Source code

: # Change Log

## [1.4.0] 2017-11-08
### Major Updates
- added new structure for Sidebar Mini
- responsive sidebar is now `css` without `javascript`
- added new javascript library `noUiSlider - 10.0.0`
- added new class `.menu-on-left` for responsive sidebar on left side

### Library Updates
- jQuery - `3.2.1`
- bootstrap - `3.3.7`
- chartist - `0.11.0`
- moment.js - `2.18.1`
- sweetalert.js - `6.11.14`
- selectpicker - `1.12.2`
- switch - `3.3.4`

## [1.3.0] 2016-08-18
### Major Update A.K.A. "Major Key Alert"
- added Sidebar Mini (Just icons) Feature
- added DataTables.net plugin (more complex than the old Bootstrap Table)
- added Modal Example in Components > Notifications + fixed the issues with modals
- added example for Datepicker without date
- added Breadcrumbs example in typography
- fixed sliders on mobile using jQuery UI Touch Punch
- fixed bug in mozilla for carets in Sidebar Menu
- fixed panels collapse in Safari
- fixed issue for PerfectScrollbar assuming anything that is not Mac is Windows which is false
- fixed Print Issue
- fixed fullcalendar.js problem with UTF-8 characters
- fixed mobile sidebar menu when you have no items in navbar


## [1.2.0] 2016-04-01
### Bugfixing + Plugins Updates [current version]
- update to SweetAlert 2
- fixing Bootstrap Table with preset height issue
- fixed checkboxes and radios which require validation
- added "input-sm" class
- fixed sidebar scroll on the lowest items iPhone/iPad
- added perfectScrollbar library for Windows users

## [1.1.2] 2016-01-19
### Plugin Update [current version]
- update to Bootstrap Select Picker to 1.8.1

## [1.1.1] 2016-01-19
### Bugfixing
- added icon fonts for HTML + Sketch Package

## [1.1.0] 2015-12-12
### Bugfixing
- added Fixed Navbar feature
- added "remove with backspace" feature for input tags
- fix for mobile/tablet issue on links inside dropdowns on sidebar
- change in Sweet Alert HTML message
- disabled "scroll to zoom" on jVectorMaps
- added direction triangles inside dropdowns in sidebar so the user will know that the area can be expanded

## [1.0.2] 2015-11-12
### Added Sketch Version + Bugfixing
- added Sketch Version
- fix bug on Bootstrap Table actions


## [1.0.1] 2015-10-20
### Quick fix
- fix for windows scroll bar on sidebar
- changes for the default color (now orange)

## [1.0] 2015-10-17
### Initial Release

# # # #

*Exercise goal*. Each record needs to be copied out again, letter for letter.

*Output for this task*.
Source code

: # Change Log

## [1.4.0] 2017-11-08
### Major Updates
- added new structure for Sidebar Mini
- responsive sidebar is now `css` without `javascript`
- added new javascript library `noUiSlider - 10.0.0`
- added new class `.menu-on-left` for responsive sidebar on left side

### Library Updates
- jQuery - `3.2.1`
- bootstrap - `3.3.7`
- chartist - `0.11.0`
- moment.js - `2.18.1`
- sweetalert.js - `6.11.14`
- selectpicker - `1.12.2`
- switch - `3.3.4`

## [1.3.0] 2016-08-18
### Major Update A.K.A. "Major Key Alert"
- added Sidebar Mini (Just icons) Feature
- added DataTables.net plugin (more complex than the old Bootstrap Table)
- added Modal Example in Components > Notifications + fixed the issues with modals
- added example for Datepicker without date
- added Breadcrumbs example in typography
- fixed sliders on mobile using jQuery UI Touch Punch
- fixed bug in mozilla for carets in Sidebar Menu
- fixed panels collapse in Safari
- fixed issue for PerfectScrollbar assuming anything that is not Mac is Windows which is false
- fixed Print Issue
- fixed fullcalendar.js problem with UTF-8 characters
- fixed mobile sidebar menu when you have no items in navbar


## [1.2.0] 2016-04-01
### Bugfixing + Plugins Updates [current version]
- update to SweetAlert 2
- fixing Bootstrap Table with preset height issue
- fixed checkboxes and radios which require validation
- added "input-sm" class
- fixed sidebar scroll on the lowest items iPhone/iPad
- added perfectScrollbar library for Windows users

## [1.1.2] 2016-01-19
### Plugin Update [current version]
- update to Bootstrap Select Picker to 1.8.1

## [1.1.1] 2016-01-19
### Bugfixing
- added icon fonts for HTML + Sketch Package

## [1.1.0] 2015-12-12
### Bugfixing
- added Fixed Navbar feature
- added "remove with backspace" feature for input tags
- fix for mobile/tablet issue on links inside dropdowns on sidebar
- change in Sweet Alert HTML message
- disabled "scroll to zoom" on jVectorMaps
- added direction triangles inside dropdowns in sidebar so the user will know that the area can be expanded

## [1.0.2] 2015-11-12
### Added Sketch Version + Bugfixing
- added Sketch Version
- fix bug on Bootstrap Table actions


## [1.0.1] 2015-10-20
### Quick fix
- fix for windows scroll bar on sidebar
- changes for the default color (now orange)

## [1.0] 2015-10-17
### Initial Release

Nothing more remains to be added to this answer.